= PROBLEM DESCRIPTION =
Word for word, repeat the data that follows. Do not include the pictures.

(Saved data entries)
* * * * * * * * *

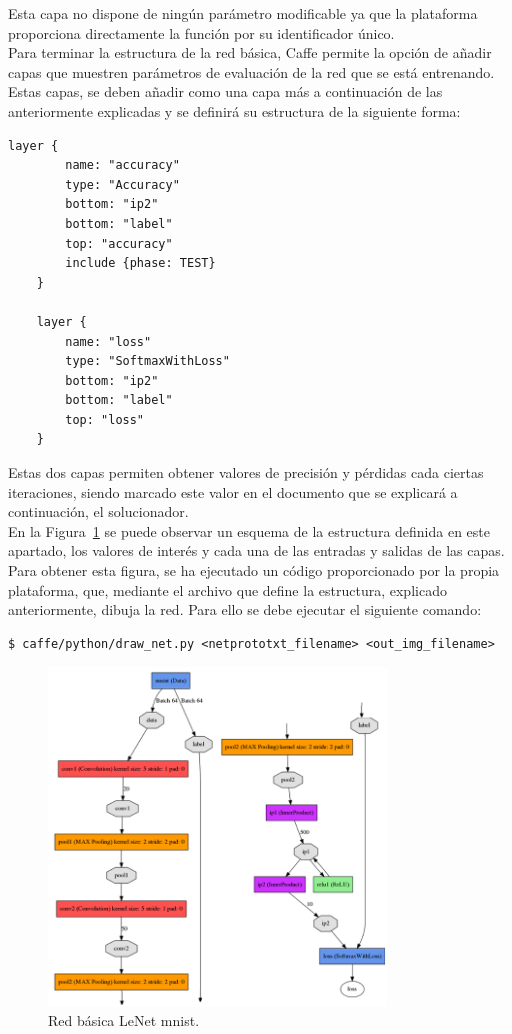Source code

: 	Esta capa no dispone de ningún parámetro modificable ya que la plataforma proporciona directamente la función por su identificador único.\\
	
	Para terminar la estructura de la red básica, Caffe permite la opción de añadir capas que muestren parámetros de evaluación de la red que se está entrenando. Estas capas, se deben añadir como una capa más a continuación de las anteriormente explicadas y se definirá su estructura de la siguiente forma:
	\vspace{10pt}
	\begin{lstlisting}[frame=single]
	layer {
		name: "accuracy"
		type: "Accuracy"
		bottom: "ip2"
		bottom: "label"
		top: "accuracy"
		include {phase: TEST}
	}
	
	layer {
		name: "loss"
		type: "SoftmaxWithLoss"
		bottom: "ip2"
		bottom: "label"
		top: "loss"
	}	
	\end{lstlisting}
	
	Estas dos capas permiten obtener valores de precisión y pérdidas cada ciertas iteraciones, siendo marcado este valor en el documento que se explicará a continuación, el solucionador.\\

	En la Figura~\ref{fig.redBasica} se puede observar un esquema de la estructura definida en este apartado, los valores de interés y cada una de las entradas y salidas de las capas. Para obtener esta figura, se ha ejecutado un código proporcionado por la propia plataforma, que, mediante el archivo que define la estructura, explicado anteriormente, dibuja la red. Para ello se debe ejecutar el siguiente comando:
	\vspace{10pt}
	\begin{lstlisting}[frame=single]
	$ caffe/python/draw_net.py <netprototxt_filename> <out_img_filename>
	\end{lstlisting}
	
	\begin{figure}[H]
		\begin{center}
			\includegraphics[width=0.8\textwidth]{figures/Original_net}
			\caption{Red básica LeNet \acrshort{mnist}.}
			\label{fig.redBasica}
		\end{center}
	\end{figure}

* * * * * * * * *

= YOUR SOLUTION =
Source code

: 	Esta capa no dispone de ningún parámetro modificable ya que la plataforma proporciona directamente la función por su identificador único.\\
	
	Para terminar la estructura de la red básica, Caffe permite la opción de añadir capas que muestren parámetros de evaluación de la red que se está entrenando. Estas capas, se deben añadir como una capa más a continuación de las anteriormente explicadas y se definirá su estructura de la siguiente forma:
	\vspace{10pt}
	\begin{lstlisting}[frame=single]
	layer {
		name: "accuracy"
		type: "Accuracy"
		bottom: "ip2"
		bottom: "label"
		top: "accuracy"
		include {phase: TEST}
	}
	
	layer {
		name: "loss"
		type: "SoftmaxWithLoss"
		bottom: "ip2"
		bottom: "label"
		top: "loss"
	}	
	\end{lstlisting}
	
	Estas dos capas permiten obtener valores de precisión y pérdidas cada ciertas iteraciones, siendo marcado este valor en el documento que se explicará a continuación, el solucionador.\\

	En la Figura~\ref{fig.redBasica} se puede observar un esquema de la estructura definida en este apartado, los valores de interés y cada una de las entradas y salidas de las capas. Para obtener esta figura, se ha ejecutado un código proporcionado por la propia plataforma, que, mediante el archivo que define la estructura, explicado anteriormente, dibuja la red. Para ello se debe ejecutar el siguiente comando:
	\vspace{10pt}
	\begin{lstlisting}[frame=single]
	$ caffe/python/draw_net.py <netprototxt_filename> <out_img_filename>
	\end{lstlisting}
	
	\begin{figure}[H]
		\begin{center}
			\includegraphics[width=0.8\textwidth]{figures/Original_net}
			\caption{Red básica LeNet \acrshort{mnist}.}
			\label{fig.redBasica}
		\end{center}
	\end{figure}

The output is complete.